The input.
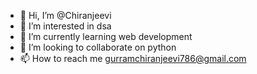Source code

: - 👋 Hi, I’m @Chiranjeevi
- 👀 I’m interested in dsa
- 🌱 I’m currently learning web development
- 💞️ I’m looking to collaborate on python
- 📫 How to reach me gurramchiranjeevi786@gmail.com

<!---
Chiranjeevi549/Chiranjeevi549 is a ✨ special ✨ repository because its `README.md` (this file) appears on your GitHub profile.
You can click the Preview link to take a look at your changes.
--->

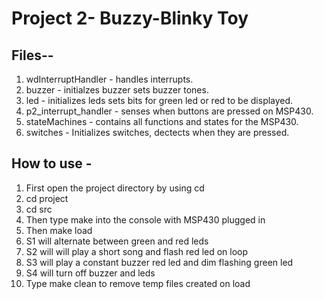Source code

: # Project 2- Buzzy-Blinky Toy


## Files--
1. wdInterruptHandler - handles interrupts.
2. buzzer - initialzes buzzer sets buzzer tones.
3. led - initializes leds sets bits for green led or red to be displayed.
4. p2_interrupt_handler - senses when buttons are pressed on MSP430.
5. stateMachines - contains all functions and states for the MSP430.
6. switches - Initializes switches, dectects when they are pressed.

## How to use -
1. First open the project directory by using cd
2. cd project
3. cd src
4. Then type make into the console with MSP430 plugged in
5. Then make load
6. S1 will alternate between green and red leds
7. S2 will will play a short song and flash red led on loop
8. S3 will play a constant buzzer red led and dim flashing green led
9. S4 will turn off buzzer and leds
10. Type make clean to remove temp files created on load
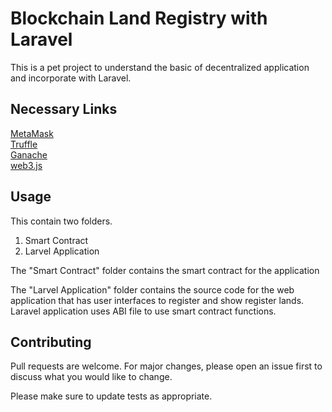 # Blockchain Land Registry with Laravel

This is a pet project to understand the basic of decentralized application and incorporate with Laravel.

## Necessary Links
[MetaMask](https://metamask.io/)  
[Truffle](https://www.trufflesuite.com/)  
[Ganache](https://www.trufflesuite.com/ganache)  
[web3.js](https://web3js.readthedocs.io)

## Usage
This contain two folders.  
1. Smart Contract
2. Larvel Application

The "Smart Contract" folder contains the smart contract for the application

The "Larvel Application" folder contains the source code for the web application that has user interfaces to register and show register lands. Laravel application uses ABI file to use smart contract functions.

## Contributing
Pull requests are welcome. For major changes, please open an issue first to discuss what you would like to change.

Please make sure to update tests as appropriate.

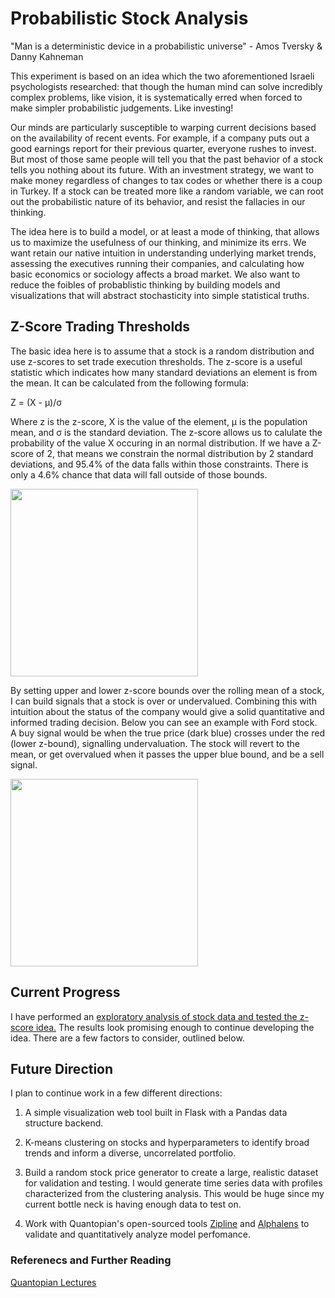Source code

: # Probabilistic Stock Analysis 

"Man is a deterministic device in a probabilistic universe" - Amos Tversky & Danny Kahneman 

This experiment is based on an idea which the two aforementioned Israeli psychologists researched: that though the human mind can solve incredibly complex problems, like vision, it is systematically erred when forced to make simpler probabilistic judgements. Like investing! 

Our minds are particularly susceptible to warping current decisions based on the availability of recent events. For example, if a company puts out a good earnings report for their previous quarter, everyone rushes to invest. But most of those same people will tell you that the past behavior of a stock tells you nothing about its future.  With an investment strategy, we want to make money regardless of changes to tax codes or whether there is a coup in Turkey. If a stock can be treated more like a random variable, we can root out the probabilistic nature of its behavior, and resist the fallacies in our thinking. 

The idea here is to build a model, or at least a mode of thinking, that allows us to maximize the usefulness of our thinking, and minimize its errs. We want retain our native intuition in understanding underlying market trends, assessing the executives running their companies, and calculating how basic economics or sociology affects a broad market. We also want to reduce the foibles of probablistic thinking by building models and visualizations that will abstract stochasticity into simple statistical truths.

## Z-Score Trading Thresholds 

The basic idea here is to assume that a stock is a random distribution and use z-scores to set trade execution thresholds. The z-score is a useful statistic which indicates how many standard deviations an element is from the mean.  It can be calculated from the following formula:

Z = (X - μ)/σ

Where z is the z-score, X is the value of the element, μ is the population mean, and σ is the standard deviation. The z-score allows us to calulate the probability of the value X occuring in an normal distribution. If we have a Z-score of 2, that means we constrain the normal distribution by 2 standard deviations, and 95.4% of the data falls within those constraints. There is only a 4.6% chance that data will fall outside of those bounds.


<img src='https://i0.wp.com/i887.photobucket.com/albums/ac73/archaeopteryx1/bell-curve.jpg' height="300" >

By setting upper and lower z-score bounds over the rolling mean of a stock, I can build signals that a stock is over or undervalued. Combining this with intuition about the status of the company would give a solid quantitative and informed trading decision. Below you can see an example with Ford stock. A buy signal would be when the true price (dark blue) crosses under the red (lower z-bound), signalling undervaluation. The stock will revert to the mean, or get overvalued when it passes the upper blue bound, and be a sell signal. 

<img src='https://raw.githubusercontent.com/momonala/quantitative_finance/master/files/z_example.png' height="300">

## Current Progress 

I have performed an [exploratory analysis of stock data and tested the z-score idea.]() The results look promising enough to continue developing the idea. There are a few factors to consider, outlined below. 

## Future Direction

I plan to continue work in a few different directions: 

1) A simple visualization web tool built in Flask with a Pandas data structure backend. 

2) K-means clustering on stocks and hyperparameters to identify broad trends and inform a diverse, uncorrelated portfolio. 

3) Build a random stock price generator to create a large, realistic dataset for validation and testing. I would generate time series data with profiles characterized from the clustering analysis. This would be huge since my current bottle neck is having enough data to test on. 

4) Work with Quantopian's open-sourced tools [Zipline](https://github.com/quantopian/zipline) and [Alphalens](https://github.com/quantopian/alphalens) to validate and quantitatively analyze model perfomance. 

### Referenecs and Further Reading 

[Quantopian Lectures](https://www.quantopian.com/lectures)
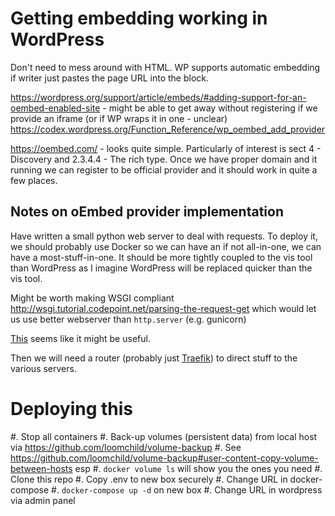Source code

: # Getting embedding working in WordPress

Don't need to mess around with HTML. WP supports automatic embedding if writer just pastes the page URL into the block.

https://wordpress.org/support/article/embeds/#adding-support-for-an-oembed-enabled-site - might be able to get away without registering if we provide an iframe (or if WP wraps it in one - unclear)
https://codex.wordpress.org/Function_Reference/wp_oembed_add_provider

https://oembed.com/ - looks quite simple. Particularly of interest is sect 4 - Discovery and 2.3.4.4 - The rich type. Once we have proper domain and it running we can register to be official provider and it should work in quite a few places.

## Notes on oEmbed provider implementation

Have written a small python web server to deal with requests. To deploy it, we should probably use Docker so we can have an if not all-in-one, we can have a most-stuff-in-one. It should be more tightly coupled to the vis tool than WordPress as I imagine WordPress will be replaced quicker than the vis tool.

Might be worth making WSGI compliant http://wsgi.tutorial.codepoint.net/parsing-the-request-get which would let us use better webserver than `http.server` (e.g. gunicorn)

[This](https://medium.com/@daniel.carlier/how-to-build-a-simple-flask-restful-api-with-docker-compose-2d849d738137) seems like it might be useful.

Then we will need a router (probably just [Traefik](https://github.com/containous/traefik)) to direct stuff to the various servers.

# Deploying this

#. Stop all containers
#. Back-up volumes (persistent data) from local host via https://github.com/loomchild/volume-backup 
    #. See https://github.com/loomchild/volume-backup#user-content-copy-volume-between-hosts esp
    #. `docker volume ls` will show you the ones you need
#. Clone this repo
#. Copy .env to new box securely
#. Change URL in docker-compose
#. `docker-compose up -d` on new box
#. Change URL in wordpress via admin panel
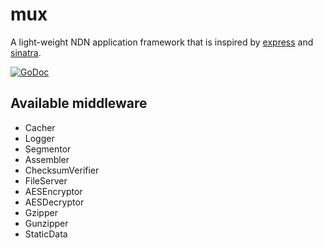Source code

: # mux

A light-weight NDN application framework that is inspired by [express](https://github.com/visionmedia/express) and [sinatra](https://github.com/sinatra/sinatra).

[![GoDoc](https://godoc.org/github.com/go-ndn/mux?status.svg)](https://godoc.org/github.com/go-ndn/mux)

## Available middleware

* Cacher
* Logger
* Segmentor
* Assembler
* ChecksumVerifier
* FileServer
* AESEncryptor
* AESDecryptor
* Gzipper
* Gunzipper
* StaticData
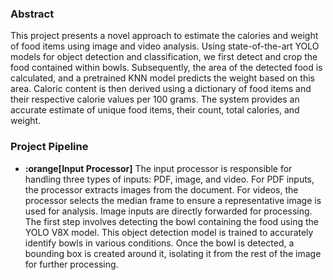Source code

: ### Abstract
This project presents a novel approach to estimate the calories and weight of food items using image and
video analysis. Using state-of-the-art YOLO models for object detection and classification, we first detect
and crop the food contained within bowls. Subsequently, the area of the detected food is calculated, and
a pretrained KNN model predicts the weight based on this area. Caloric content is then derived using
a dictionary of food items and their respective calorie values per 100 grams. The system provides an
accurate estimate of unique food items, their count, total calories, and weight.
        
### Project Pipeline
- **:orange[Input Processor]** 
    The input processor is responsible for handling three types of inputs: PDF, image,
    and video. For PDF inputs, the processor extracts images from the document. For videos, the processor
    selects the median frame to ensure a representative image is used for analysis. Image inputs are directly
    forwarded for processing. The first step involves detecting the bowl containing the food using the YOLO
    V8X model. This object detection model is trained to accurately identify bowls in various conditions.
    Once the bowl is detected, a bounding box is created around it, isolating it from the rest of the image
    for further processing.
--
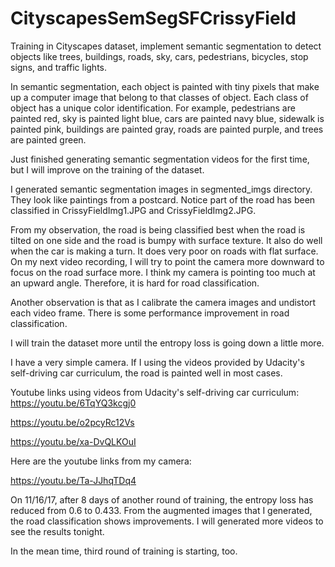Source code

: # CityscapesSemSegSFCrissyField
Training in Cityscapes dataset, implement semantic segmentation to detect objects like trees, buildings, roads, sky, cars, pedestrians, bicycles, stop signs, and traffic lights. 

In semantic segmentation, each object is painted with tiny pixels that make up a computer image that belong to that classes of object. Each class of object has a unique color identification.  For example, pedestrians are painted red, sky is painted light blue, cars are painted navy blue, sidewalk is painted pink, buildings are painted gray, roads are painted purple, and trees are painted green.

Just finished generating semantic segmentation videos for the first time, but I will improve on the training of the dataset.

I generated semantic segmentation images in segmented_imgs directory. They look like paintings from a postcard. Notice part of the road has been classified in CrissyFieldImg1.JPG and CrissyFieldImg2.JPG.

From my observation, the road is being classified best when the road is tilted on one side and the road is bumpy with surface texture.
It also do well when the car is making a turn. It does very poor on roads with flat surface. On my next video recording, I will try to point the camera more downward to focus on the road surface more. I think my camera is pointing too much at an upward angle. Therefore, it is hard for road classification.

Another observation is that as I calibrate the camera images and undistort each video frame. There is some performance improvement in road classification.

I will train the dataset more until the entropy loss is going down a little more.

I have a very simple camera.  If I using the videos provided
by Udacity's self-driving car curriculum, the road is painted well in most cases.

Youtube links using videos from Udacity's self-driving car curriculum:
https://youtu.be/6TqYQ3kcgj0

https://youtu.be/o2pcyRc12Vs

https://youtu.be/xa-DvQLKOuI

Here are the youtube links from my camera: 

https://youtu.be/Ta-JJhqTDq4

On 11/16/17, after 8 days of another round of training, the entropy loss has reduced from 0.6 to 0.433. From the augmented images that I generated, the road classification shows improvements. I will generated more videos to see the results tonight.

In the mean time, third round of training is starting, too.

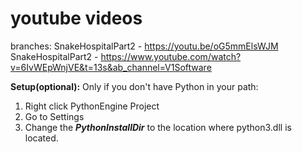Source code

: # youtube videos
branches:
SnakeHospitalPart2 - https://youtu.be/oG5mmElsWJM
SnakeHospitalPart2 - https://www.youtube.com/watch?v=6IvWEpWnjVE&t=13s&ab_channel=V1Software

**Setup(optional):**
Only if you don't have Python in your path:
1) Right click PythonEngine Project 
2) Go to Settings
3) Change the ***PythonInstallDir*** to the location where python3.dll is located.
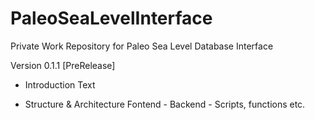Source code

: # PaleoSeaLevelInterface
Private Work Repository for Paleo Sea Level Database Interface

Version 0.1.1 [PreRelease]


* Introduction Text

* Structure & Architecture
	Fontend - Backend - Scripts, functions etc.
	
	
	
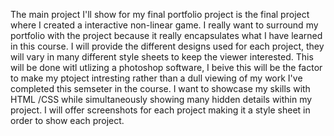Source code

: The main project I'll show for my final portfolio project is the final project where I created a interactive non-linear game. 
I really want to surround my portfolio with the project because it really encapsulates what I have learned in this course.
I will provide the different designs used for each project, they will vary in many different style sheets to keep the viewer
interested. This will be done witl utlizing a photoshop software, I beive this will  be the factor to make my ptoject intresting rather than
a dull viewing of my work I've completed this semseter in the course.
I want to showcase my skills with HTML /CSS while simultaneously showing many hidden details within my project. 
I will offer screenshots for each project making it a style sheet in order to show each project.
--
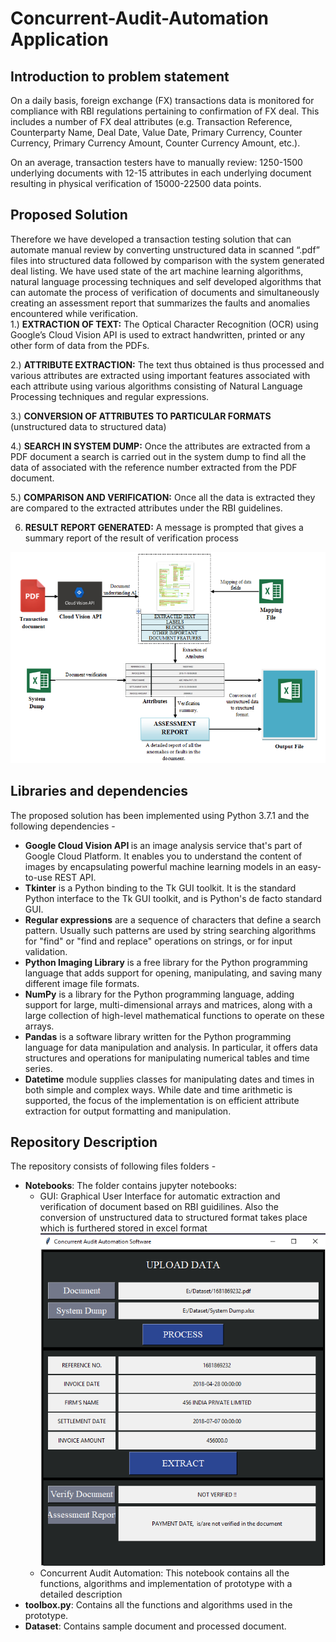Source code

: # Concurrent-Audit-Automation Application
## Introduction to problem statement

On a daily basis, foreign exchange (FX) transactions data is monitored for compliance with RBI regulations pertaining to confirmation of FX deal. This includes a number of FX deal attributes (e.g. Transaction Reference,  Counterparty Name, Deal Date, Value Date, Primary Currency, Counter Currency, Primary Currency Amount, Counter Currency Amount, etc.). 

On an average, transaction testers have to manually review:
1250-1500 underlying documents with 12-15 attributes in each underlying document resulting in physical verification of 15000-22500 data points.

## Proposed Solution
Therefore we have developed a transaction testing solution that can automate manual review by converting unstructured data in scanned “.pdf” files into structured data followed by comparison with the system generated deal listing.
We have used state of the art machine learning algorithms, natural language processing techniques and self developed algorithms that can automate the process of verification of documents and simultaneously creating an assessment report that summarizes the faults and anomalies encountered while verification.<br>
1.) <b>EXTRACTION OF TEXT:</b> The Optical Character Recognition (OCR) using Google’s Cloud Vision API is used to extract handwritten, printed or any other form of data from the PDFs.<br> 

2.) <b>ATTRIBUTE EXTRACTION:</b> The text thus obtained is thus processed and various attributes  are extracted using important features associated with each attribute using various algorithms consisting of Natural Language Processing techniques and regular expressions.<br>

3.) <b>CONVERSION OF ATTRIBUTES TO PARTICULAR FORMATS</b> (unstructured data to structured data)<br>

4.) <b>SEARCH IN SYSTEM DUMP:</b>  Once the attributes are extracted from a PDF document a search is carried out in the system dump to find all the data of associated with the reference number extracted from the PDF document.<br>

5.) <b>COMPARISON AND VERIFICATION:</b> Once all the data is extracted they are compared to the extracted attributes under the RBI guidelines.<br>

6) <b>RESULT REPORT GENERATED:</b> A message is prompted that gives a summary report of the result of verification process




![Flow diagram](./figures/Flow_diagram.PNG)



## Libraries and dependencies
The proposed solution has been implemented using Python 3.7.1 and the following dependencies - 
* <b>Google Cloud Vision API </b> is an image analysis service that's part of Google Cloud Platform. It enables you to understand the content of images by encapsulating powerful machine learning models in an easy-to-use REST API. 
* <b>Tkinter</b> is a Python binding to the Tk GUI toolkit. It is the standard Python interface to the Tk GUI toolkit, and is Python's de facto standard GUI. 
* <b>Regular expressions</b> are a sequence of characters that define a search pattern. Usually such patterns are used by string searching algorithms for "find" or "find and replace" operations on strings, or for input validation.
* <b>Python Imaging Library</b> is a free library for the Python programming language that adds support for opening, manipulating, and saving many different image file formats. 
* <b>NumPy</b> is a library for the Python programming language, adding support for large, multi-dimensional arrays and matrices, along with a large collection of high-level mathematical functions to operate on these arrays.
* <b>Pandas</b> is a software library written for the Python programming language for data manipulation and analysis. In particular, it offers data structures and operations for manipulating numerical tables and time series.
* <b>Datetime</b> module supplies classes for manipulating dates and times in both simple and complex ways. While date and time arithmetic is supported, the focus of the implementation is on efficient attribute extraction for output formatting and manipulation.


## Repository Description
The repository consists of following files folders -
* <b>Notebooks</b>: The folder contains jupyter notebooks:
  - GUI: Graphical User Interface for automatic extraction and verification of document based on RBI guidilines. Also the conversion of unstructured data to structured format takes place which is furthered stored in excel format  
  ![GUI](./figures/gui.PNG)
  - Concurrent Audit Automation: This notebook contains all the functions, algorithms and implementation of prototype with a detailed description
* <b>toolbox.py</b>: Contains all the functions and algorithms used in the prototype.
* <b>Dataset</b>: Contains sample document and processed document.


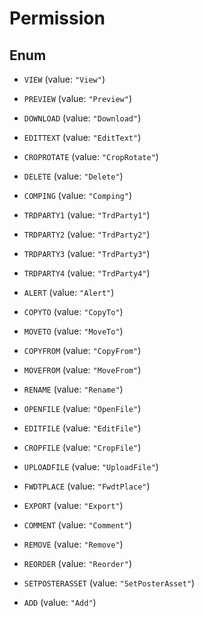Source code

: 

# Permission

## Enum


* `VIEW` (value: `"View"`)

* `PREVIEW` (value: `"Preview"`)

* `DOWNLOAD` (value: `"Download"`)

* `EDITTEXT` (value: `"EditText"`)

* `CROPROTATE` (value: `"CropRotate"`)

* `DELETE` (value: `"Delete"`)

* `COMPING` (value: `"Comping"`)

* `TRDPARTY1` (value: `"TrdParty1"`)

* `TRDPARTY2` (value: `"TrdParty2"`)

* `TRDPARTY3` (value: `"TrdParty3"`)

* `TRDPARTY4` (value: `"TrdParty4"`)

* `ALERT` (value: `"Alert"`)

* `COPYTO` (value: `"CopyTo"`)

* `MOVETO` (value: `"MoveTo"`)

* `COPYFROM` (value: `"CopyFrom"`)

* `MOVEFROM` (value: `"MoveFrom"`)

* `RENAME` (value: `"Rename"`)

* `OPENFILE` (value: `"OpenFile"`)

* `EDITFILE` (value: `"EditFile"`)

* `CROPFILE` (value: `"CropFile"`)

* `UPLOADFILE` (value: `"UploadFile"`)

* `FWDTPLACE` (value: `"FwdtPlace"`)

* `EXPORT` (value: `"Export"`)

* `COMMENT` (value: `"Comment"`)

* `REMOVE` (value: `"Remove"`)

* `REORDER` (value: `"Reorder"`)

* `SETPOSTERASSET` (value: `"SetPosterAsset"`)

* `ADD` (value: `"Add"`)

Assignment. Your answer must consist solely of the lines above between the line holding "Just finished generating" and the line holding "From my observation, the", inclusive, copied exactly.

Completed task.
Just finished generating semantic segmentation videos for the first time, but I will improve on the training of the dataset.

I generated semantic segmentation images in segmented_imgs directory. They look like paintings from a postcard. Notice part of the road has been classified in CrissyFieldImg1.JPG and CrissyFieldImg2.JPG.

From my observation, the road is being classified best when the road is tilted on one side and the road is bumpy with surface texture.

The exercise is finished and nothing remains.